Provided data section start

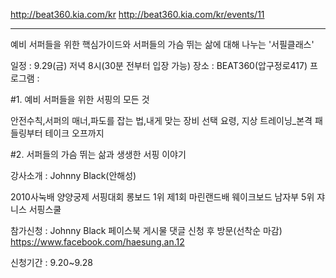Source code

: http://beat360.kia.com/kr
http://beat360.kia.com/kr/events/11

-------------------------------

예비 서퍼들을 위한 핵심가이드와 서퍼들의 가슴 뛰는 삶에 대해 나누는 '서필클래스'

일정 : 9.29(금) 저녁 8시(30분 전부터 입장 가능)
장소 : BEAT360(압구정로417)
프로그램 : 

#1. 예비 서퍼들을 위한 서핑의 모든 것

안전수칙,서퍼의 매너,파도를 잡는 법,내게 맞는 장비 선택 요령, 지상 트레이닝_본격 패들링부터 테이크 오프까지

#2. 서퍼들의 가슴 뛰는 삶과 생생한 서핑 이야기

강사소개 : Johnny Black(안해성)

2010사눅배 양양궁제 서핑대회 롱보드 1위
제1회 마린랜드배 웨이크보드 남자부 5위
쟈니스 서핑스쿨

참가신청 : Johnny Black 페이스북 게시물 댓글 신청 후 방문(선착순 마감) 
https://www.facebook.com/haesung.an.12

신청기간 : 9.20~9.28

Provided data section end

#### Your instructions
Check each line above for the word "서퍼들을", and give only the number of lines that contain it.

#### Exercise solution
2